I am trying to setup a low latency 4k encoding → decoding pipeline.
The system looks like that:
4k camera → HDMI → USB → Jetson Nano → UDP → Jetson Nano → HDMI 4k TFT

On the Encoder side I started with first tests and got local 4k playback running smooth but with a significant latecny of about 500ms.
The used pipeline is:

gst-launch-1.0 -v v4l2src ! video/x-raw,format=NV12 ! nvvidconf ! autovideosink

My questions here are:

what is the most preferred way to display with minimum latency?
is there a way to reduce buffers to reduce latency?
what is the preferred way to measure latency for each and every gstreamer element?

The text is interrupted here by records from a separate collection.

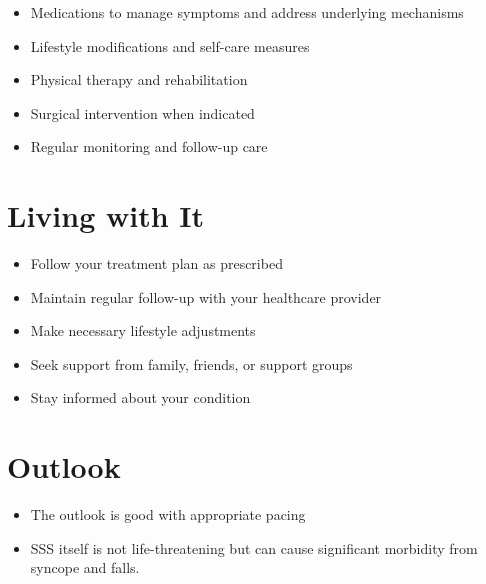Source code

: \begin{itemize}[noitemsep]
  \item Medications to manage symptoms and address underlying mechanisms
  \item Lifestyle modifications and self-care measures
  \item Physical therapy and rehabilitation
  \item Surgical intervention when indicated
  \item Regular monitoring and follow-up care
\end{itemize}
\section{Living with It}
\begin{itemize}[noitemsep]
  \item Follow your treatment plan as prescribed
  \item Maintain regular follow-up with your healthcare provider
  \item Make necessary lifestyle adjustments
  \item Seek support from family, friends, or support groups
  \item Stay informed about your condition
\end{itemize}
\section{Outlook}
\begin{itemize}[noitemsep]
  \item The outlook is good with appropriate pacing
  \item SSS itself is not life-threatening but can cause significant morbidity from syncope and falls.
\end{itemize}
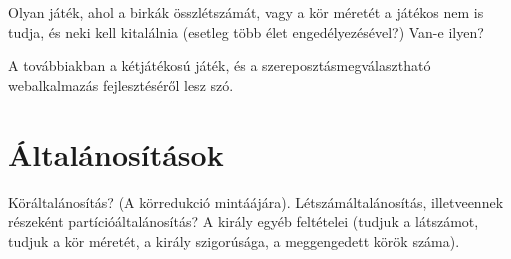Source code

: \documentclass{article}
\begin{document}
	Olyan játék, ahol a birkák összlétszámát, vagy a kör méretét a játékos nem is tudja, és neki kell kitalálnia (esetleg több élet engedélyezésével?) Van-e ilyen?

	A továbbiakban a kétjátékosú játék, és a szereposztásmegválasztható webalkalmazás fejlesztéséről lesz szó.

	\section{Általánosítások}

	Köráltalánosítás? (A körredukció mintáájára). Létszámáltalánosítás, illetveennek részeként partícióáltalánosítás? A király egyéb feltételei (tudjuk a látszámot, tudjuk a kör méretét, a király szigorúsága, a meggengedett körök száma).
\end{document}
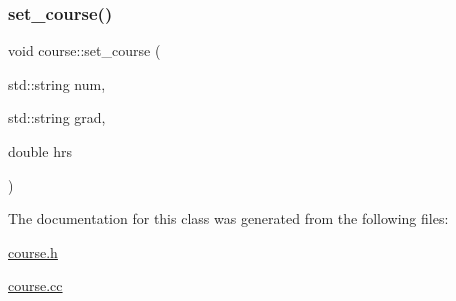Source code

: \hypertarget{classcourse_a1fce1a16efb3f07d0da5daca8005e4a6}{}\label{classcourse_a1fce1a16efb3f07d0da5daca8005e4a6} 
\subsubsection{\texorpdfstring{set\+\_\+course()}{set\_course()}}
{\footnotesize\ttfamily void course\+::set\+\_\+course (\begin{DoxyParamCaption}\item[{std\+::string}]{num,  }\item[{std\+::string}]{grad,  }\item[{double}]{hrs }\end{DoxyParamCaption})}



The documentation for this class was generated from the following files\+:\begin{DoxyCompactItemize}
\item 
\hyperlink{course_8h}{course.\+h}\item 
\hyperlink{course_8cc}{course.\+cc}\end{DoxyCompactItemize}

For the final streaming solution via ethernet (WiFi) the below pipelines do work basically but needs further optimization:

Encoder:

gst-launch-1.0 -v v4l2src ! video/x-raw,format=NV12 ! nvvidconv ! nvv4l2h264enc insert-sps-pps=1 maxperf-enable=1 ! h264parse ! rtph264pay pt=96 mtu=1500 ! udpsink host=192.168.2.65 port=5000 sync=false async=false

Decoder:
`

gst-launch-1.0 udpsrc port=5000 ! application/x-rtp,encoding-name=H264,payload=96 ! rtph264depay ! h264parse ! queue ! omxh264dec ! autovideosink

Looking forward to your inputs and suggestions where to start with optimizing and how to setup gst pipeline profiling.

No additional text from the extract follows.